These are the key concepts you need to understand to accurately answer the question.

Differential Equations
Differential equations play a crucial role in modeling various real-world scenarios, such as heat transfer, population growth, and motion. They are equations that involve an unknown function and its derivatives. In the context of Newton's Law of Cooling, the differential equation models how a substance's temperature changes with time.

For Newton's Law of Cooling, the differential equation is given by:
  • \(\frac{dT(t)}{dt} = -k(T(t) - T_a)\)
where \(T(t)\) is the temperature of the object at time \(t\), \(T_a\) is the ambient temperature, and \(k\) is a positive constant that depends on the properties of the material.
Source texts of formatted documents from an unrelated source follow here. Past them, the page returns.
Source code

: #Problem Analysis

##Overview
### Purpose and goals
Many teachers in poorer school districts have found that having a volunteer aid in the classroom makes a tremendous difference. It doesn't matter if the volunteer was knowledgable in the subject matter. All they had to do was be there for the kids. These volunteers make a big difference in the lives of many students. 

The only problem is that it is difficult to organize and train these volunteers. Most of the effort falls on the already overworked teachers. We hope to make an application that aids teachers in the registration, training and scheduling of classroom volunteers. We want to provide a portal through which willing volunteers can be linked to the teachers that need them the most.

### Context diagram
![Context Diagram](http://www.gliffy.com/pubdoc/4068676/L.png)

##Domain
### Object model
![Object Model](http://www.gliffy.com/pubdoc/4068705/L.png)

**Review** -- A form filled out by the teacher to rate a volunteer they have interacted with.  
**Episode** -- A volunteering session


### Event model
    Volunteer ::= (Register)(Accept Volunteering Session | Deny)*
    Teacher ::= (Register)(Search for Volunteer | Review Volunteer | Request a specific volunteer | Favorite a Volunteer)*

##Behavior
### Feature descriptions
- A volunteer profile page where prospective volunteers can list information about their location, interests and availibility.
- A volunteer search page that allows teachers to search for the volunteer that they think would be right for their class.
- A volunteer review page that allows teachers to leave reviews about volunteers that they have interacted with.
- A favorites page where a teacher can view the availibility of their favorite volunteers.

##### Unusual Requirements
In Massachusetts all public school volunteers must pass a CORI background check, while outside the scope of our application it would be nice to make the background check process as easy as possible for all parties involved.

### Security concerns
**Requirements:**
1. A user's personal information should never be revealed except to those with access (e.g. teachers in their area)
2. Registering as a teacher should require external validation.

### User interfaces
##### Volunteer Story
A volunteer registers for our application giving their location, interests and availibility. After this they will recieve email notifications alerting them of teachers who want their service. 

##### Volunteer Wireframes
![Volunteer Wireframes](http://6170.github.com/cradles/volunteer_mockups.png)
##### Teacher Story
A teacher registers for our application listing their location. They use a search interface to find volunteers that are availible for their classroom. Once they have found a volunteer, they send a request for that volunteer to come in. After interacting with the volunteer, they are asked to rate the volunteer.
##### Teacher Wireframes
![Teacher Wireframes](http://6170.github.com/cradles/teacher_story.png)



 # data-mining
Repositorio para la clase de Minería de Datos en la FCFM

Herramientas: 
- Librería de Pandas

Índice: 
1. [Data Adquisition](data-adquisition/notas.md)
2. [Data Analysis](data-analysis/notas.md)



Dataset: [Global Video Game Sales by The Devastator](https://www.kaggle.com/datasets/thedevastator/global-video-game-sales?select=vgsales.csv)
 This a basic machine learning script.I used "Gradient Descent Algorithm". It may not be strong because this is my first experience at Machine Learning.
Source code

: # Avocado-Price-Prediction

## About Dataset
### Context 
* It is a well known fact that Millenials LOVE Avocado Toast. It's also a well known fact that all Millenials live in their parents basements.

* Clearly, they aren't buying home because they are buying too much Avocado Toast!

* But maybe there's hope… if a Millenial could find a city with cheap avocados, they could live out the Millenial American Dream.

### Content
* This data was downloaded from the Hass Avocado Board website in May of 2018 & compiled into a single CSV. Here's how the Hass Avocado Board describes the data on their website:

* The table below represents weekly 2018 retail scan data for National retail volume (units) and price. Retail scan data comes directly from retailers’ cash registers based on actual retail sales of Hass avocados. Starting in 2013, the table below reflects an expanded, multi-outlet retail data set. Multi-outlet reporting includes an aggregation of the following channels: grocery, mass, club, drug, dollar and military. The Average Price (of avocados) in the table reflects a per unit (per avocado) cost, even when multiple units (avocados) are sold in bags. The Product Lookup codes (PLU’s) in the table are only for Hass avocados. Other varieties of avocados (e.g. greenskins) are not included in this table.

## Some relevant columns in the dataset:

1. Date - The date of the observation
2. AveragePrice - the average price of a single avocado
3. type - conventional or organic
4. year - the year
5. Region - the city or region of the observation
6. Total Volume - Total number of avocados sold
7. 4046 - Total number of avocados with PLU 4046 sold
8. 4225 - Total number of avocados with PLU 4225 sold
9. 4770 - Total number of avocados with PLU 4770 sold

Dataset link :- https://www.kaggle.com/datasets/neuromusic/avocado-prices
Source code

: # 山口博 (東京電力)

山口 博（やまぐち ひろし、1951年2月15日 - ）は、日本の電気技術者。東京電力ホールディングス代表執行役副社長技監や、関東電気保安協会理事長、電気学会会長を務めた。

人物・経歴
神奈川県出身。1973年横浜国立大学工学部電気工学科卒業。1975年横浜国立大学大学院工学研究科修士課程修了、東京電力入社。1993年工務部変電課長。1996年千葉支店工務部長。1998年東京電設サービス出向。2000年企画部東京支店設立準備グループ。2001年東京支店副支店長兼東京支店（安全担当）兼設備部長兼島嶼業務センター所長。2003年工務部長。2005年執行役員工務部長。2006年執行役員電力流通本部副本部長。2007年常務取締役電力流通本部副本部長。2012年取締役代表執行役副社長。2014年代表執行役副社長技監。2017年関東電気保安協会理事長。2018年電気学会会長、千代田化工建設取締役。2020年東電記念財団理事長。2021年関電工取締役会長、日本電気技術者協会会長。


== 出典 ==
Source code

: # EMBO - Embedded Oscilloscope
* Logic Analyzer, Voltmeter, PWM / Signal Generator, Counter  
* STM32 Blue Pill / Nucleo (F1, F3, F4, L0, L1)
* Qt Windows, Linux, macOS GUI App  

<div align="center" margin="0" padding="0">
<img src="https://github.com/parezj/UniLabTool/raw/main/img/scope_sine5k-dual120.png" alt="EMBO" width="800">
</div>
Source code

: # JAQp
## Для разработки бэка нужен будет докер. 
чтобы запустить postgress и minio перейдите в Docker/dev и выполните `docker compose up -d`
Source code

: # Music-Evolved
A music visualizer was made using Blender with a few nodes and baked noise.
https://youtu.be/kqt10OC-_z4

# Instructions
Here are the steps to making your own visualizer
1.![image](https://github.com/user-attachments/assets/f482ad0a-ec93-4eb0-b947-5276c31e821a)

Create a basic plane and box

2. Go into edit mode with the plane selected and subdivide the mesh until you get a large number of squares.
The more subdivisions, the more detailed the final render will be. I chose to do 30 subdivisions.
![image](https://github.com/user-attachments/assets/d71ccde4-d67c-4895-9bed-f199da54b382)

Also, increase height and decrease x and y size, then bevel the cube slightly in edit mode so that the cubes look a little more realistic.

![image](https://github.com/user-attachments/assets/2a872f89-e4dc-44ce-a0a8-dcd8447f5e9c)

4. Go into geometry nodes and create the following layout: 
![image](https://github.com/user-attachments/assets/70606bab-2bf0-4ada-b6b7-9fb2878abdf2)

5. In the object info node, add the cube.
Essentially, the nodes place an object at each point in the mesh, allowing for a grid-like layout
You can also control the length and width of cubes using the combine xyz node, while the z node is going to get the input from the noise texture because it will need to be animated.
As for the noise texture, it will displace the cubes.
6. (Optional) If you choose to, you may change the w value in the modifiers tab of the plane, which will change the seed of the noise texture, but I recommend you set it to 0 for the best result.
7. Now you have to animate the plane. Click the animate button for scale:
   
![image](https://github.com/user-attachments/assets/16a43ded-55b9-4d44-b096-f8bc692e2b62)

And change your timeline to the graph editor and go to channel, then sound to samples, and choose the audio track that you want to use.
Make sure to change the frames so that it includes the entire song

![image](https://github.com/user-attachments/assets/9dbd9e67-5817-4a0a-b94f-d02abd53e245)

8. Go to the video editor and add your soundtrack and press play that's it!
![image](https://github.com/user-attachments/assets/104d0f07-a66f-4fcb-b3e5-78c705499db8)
This equation suggests that the rate of change of temperature is proportional to the difference in temperature between the object and its surroundings.

The solution to this type of differential equation helps us find the temperature function \(T(t)\) over time, which is essential to answering problems like when an iron rod will cool to a certain temperature.
Initial Value Problems
Solving initial value problems is key in applying differential equations to practical scenarios. An initial value problem specifies the value of the unknown function at a particular point, which is crucial for determining the constant involved in the solution.

When dealing with Newton's Law of Cooling, an initial condition is often given, such as the initial temperature of the object. In our exercise, the condition is:
  • \(T(0) = 900^{\circ} \mathrm{C}\)
This tells us the temperature at time \(t = 0\).
By using the initial condition in the solution of the differential equation, we find the specific value for the constant. In this case, the presence of an initial value allows us to determine \(A\), making our temperature function specific to the problem."
Separation of Variables
Separation of variables is a straightforward method for solving differential equations, particularly when the variables of the equation can be isolated on opposite sides. This technique is pivotal in solving Newton's Law of Cooling problems.

The process begins by rearranging the differential equation so that each variable and its differential are on different sides of the equation:
  • \(\frac{dT(t)}{T(t) - 30} = -0.02 \, dt\)
Once separated, each side can be integrated independently to progress towards the solution. The beauty of separation of variables is in its simplicity, turning a potentially complex problem into integrals that are easier to handle.
After integrating, we obtain an equation with a logarithmic expression on one side and a linear expression involving time on the other. This step is crucial in developing the function that describes the system's behavior over time.
Exponential Functions
Exponential functions appear frequently in solutions to differential equations like those encountered with Newton's Law of Cooling. These functions exhibit the characteristic constant ratio of change over equal increments of the variable.

As a solution to the differential equation, the temperature function takes the form:
  • \(T(t) = 30 + Ae^{-0.02t}\)
Here, the exponential part \(Ae^{-0.02t}\) represents the rate at which the temperature changes. Such expressions are essential in modeling decay processes, as they reflect how rapidly or slowly an object cools.

Exponentiating after integration helps us isolate the temperature function itself, as logarithmic integration initially provides a natural log expression. Understanding the role of exponential functions in this context helps clarify why temperature diminishes exponentially over time.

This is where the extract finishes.